Figure 6: Extracellular vesicles secreted in CFPAC-conditioned medium are rich in C1P and C1P uptake is peri-nuclear in progenitor cells and is similar to uptake of CFPAC secreted C1P-containing extracellular vesicles.

The size of vesicles isolated using a sucrose gradient from CFPAC conditioned medium were assessed using Dynamic Light Scattering (DLS) where 95.88% were found to be 116nm ± 3.5 SEM in size while the remaining 4.125% were 4219nm ± 11.7 SEM (B) (n=4 unique preparations, 3 runs per preparation and a minimum of 12 measurements per run for a total of 144 measurements). Secreted vesicle isolates from serum-free (SF) CFPAC cells were noted to contain C1P species consistent with that seen in whole cell lysate (normalized to total phosphate: Pi, nmole/sample) (C). CFPAC cells in serum-free (SF) medium by densitometry analysis have a 1.48 fold increase in CERK compared to cells in normal medium (N) (D, n=2, representative blot). TopFluor labeled ceramide and C1P lipid uptake in sub-confluent PCSC and CFPAC cells.

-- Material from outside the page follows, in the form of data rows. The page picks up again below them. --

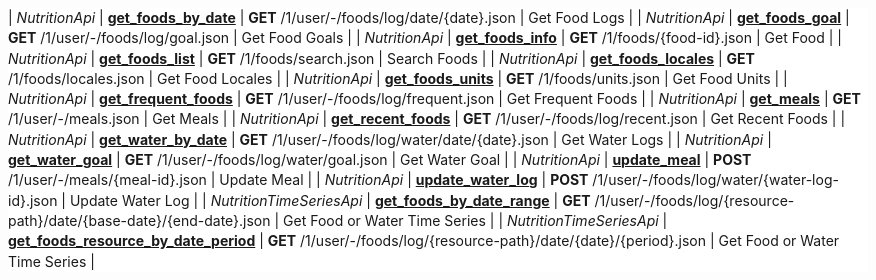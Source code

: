 | _NutritionApi_                           | [**get_foods_by_date**](docs/NutritionApi.md#get_foods_by_date)                                                                                                    | **GET** /1/user/-/foods/log/date/{date}.json                                                                         | Get Food Logs                                           |
| _NutritionApi_                           | [**get_foods_goal**](docs/NutritionApi.md#get_foods_goal)                                                                                                          | **GET** /1/user/-/foods/log/goal.json                                                                                | Get Food Goals                                          |
| _NutritionApi_                           | [**get_foods_info**](docs/NutritionApi.md#get_foods_info)                                                                                                          | **GET** /1/foods/{food-id}.json                                                                                      | Get Food                                                |
| _NutritionApi_                           | [**get_foods_list**](docs/NutritionApi.md#get_foods_list)                                                                                                          | **GET** /1/foods/search.json                                                                                         | Search Foods                                            |
| _NutritionApi_                           | [**get_foods_locales**](docs/NutritionApi.md#get_foods_locales)                                                                                                    | **GET** /1/foods/locales.json                                                                                        | Get Food Locales                                        |
| _NutritionApi_                           | [**get_foods_units**](docs/NutritionApi.md#get_foods_units)                                                                                                        | **GET** /1/foods/units.json                                                                                          | Get Food Units                                          |
| _NutritionApi_                           | [**get_frequent_foods**](docs/NutritionApi.md#get_frequent_foods)                                                                                                  | **GET** /1/user/-/foods/log/frequent.json                                                                            | Get Frequent Foods                                      |
| _NutritionApi_                           | [**get_meals**](docs/NutritionApi.md#get_meals)                                                                                                                    | **GET** /1/user/-/meals.json                                                                                         | Get Meals                                               |
| _NutritionApi_                           | [**get_recent_foods**](docs/NutritionApi.md#get_recent_foods)                                                                                                      | **GET** /1/user/-/foods/log/recent.json                                                                              | Get Recent Foods                                        |
| _NutritionApi_                           | [**get_water_by_date**](docs/NutritionApi.md#get_water_by_date)                                                                                                    | **GET** /1/user/-/foods/log/water/date/{date}.json                                                                   | Get Water Logs                                          |
| _NutritionApi_                           | [**get_water_goal**](docs/NutritionApi.md#get_water_goal)                                                                                                          | **GET** /1/user/-/foods/log/water/goal.json                                                                          | Get Water Goal                                          |
| _NutritionApi_                           | [**update_meal**](docs/NutritionApi.md#update_meal)                                                                                                                | **POST** /1/user/-/meals/{meal-id}.json                                                                              | Update Meal                                             |
| _NutritionApi_                           | [**update_water_log**](docs/NutritionApi.md#update_water_log)                                                                                                      | **POST** /1/user/-/foods/log/water/{water-log-id}.json                                                               | Update Water Log                                        |
| _NutritionTimeSeriesApi_                 | [**get_foods_by_date_range**](docs/NutritionTimeSeriesApi.md#get_foods_by_date_range)                                                                              | **GET** /1/user/-/foods/log/{resource-path}/date/{base-date}/{end-date}.json                                         | Get Food or Water Time Series                           |
| _NutritionTimeSeriesApi_                 | [**get_foods_resource_by_date_period**](docs/NutritionTimeSeriesApi.md#get_foods_resource_by_date_period)                                                          | **GET** /1/user/-/foods/log/{resource-path}/date/{date}/{period}.json                                                | Get Food or Water Time Series                           |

PCSCs exhibit a marked increase in C1P uptake in the perinuclear region (I) as compared to CFPAC (F) or TopFluor-ceramide (H,E). Conditioned medium from CFPAC cells was collected; extracellular vesicles isolated and surfaced labeled (A, PKH26 red fluorescent dye) and added to subconfluent cells (n=3 on different occasions). Perinuclear uptake of extracellular vesicles was significantly greater in PCSCs (J) as compared to CFPAC cells (G) (G,J: DAPI staining denotes nucleus) (n=3 on different occasions). Scale bar: 10μm(E,F,H,I), 20μm(G,J).